I hear you calling in the dead of night
by Forever Siriusly Sirius
Summary: Grey. Everything was a dark, colourless, grey. Like ashes, like something dead. The city rose up around you, the tall, ashen buildings castings shadows to block out the light. You were sinking deeper into the darkness, surrounded by people who inflicted pain on you in the name of family, in the name of Black. You raised your head. You may have been weak, but you weren't broken.


**For**: Quidditch League, Round 13. Also for Bree in GGE.

**Prompts**: Nightmare, Silver, Therapy, All Time Low.

_In a city of fools,  
I was careful and cool,  
But they tore me apart like a hurricane...  
A handful of moments I wished I could change  
but I was carried away._

Therapy, All Time Low.

**Note - This takes place pre-azkaban, by the way. **

* * *

**_I hear you calling in the dead of night_**

Noise. There was noise everywhere. It was drowning you, suffocating you, enveloping you. You couldn't breathe. All you could hear was the noise.

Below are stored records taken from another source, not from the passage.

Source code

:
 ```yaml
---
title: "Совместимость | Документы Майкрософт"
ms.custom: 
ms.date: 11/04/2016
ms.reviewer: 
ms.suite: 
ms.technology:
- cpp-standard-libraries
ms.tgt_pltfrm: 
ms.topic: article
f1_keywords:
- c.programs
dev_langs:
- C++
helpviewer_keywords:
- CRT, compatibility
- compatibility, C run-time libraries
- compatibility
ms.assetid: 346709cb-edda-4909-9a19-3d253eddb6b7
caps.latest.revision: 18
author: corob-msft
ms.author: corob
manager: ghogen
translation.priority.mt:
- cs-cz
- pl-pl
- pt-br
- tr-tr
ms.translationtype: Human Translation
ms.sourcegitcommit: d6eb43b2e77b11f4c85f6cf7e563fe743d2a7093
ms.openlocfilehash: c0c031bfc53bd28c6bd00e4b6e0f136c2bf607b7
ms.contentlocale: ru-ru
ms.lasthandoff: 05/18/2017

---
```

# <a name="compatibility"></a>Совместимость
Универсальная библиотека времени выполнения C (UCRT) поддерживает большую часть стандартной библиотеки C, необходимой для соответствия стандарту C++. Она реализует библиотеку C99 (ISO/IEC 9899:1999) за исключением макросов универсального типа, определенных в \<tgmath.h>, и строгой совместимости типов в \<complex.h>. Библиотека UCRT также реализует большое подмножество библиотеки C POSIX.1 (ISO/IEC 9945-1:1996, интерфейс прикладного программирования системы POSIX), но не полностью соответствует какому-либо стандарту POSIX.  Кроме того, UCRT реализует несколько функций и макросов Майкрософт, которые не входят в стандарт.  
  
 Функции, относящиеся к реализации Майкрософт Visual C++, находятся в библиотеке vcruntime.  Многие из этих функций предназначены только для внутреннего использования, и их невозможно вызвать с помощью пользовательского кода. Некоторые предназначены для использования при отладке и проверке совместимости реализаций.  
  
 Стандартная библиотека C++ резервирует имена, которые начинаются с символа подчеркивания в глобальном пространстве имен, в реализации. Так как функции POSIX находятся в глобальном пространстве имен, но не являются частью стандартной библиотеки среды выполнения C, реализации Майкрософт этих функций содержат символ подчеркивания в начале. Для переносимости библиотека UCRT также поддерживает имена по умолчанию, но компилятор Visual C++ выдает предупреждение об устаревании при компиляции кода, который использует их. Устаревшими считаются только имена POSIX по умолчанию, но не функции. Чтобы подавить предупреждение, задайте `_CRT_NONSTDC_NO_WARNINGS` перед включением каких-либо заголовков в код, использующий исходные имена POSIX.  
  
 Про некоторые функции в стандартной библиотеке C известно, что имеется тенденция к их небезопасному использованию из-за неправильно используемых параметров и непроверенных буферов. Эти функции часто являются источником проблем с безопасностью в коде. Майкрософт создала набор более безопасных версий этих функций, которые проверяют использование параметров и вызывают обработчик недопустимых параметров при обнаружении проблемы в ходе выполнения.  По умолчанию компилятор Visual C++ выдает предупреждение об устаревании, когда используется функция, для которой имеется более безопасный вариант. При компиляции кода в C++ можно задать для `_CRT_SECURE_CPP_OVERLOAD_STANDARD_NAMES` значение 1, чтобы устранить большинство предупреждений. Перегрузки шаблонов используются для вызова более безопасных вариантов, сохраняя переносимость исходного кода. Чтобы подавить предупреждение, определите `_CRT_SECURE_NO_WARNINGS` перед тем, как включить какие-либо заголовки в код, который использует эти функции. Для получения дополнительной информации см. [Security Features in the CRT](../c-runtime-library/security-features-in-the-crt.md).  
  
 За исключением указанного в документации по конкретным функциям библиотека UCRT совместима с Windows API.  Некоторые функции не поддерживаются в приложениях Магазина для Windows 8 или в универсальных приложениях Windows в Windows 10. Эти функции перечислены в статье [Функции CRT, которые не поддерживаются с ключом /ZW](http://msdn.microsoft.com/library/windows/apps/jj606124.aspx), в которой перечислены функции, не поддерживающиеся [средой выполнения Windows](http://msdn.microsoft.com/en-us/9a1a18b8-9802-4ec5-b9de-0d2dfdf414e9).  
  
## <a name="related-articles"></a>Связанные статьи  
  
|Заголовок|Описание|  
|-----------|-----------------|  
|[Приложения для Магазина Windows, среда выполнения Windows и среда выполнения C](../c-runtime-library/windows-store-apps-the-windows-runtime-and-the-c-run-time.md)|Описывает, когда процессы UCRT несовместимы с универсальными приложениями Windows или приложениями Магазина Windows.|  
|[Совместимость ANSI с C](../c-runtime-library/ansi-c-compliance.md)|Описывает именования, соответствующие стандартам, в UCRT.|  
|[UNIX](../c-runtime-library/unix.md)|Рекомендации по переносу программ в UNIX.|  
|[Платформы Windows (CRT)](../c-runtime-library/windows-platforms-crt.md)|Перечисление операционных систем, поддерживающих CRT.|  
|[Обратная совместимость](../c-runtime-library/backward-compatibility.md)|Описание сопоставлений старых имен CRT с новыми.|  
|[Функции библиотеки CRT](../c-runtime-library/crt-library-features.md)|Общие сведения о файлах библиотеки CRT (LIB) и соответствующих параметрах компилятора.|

There was yelling, screaming; verbal insults that hurt more than any spell, more than any weapon. There was the sound of your mother's voice sadistically hurling curses at you, voice full of menace. There was the sound of your father's belt hitting bare flesh. There were cries, the sound of your pain resonating through the air like an incessant siren. Inescapable. Not even time could block out the noise. Irreparable. Not even time could fix the damage.

The noise filled your ears, it filled your mind. No matter how fast you ran, it always caught up to you.

The sound that demanded the most attention, however, was the sound of silence. The silence in which your brother stood by, doing nothing, saying nothing. The silence of not being able to tell anybody or of nobody being willing to listen. Not your mother when your father hit you; not your father when his mother cursed you. Not your aunt when she came to visit or your uncle when he called. There was no one around to hear your silent pleas.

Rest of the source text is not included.